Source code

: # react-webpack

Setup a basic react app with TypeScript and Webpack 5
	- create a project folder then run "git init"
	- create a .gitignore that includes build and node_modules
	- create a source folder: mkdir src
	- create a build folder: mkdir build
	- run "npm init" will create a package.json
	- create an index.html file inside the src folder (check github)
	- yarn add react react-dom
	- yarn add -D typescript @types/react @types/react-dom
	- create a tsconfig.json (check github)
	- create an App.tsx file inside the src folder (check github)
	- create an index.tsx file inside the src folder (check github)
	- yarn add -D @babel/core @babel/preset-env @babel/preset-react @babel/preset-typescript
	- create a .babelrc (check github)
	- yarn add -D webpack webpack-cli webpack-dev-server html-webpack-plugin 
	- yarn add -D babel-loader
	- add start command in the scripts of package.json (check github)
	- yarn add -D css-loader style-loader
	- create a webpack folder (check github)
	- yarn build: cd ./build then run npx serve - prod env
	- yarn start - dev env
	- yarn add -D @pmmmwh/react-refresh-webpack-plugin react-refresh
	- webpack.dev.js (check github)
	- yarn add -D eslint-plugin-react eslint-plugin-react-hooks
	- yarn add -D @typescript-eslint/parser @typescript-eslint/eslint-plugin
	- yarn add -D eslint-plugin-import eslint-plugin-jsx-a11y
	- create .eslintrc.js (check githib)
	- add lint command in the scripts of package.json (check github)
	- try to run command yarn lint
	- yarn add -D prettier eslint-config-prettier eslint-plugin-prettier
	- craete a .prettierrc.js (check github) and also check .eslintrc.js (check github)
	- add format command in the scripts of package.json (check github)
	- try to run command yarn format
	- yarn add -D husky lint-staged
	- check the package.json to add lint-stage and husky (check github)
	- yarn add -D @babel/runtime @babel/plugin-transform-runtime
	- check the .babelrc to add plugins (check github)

* * * * *

From the preceding material, count every line that contains the word "then". Reply with the number only.

REPLY |
2